• Your instructions
Scan the records for the string "vspace" and copy every line that holds it.

• Entries provided
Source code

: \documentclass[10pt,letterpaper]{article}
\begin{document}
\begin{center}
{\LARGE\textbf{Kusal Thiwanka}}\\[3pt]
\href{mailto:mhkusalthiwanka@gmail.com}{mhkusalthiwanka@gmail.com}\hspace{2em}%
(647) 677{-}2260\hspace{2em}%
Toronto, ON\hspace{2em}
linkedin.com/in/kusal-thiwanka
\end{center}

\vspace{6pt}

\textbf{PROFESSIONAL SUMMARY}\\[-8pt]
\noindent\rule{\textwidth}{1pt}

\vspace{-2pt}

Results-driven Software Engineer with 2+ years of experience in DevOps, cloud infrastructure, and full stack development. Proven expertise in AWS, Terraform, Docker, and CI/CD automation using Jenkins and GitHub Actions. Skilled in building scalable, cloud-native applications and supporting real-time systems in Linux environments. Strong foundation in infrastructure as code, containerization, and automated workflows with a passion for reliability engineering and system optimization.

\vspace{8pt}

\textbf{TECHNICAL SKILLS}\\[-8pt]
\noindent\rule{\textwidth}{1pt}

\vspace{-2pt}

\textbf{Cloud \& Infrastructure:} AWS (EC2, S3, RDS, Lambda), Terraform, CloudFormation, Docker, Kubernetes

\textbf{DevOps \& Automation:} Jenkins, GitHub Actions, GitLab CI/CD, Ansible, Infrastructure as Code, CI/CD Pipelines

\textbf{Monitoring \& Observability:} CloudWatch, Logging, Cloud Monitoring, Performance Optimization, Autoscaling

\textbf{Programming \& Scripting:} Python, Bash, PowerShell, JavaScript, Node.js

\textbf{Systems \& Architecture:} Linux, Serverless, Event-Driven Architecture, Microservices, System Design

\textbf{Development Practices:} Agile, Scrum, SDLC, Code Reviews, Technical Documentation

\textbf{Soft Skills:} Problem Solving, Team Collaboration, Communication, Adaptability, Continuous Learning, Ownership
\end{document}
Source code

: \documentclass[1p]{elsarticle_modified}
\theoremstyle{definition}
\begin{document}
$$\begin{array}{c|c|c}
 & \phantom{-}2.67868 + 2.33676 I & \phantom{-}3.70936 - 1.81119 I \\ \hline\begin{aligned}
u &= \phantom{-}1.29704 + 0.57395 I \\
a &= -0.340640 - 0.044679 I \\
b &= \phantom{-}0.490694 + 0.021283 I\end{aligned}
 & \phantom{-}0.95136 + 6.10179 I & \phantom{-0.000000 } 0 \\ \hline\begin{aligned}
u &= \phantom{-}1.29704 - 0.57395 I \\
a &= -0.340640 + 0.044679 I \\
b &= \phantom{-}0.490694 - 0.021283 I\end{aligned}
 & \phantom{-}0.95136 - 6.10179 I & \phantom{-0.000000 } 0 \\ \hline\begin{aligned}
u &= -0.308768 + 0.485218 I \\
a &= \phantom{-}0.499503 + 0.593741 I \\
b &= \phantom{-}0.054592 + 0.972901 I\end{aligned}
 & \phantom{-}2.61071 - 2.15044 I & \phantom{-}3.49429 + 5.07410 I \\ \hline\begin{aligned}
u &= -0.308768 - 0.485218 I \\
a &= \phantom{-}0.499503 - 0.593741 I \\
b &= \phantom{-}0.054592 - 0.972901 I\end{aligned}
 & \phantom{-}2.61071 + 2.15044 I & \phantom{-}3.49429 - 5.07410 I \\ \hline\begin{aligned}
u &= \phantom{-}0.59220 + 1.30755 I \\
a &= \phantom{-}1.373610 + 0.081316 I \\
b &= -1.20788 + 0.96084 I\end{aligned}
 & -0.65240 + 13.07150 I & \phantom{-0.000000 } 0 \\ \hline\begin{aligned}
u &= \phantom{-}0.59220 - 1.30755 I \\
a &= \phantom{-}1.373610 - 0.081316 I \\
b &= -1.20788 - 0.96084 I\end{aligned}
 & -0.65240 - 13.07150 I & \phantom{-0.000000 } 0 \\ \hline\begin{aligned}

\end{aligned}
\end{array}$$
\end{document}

• Answer for this exercise
\vspace{6pt}
\vspace{-2pt}
\vspace{8pt}
\vspace{-2pt}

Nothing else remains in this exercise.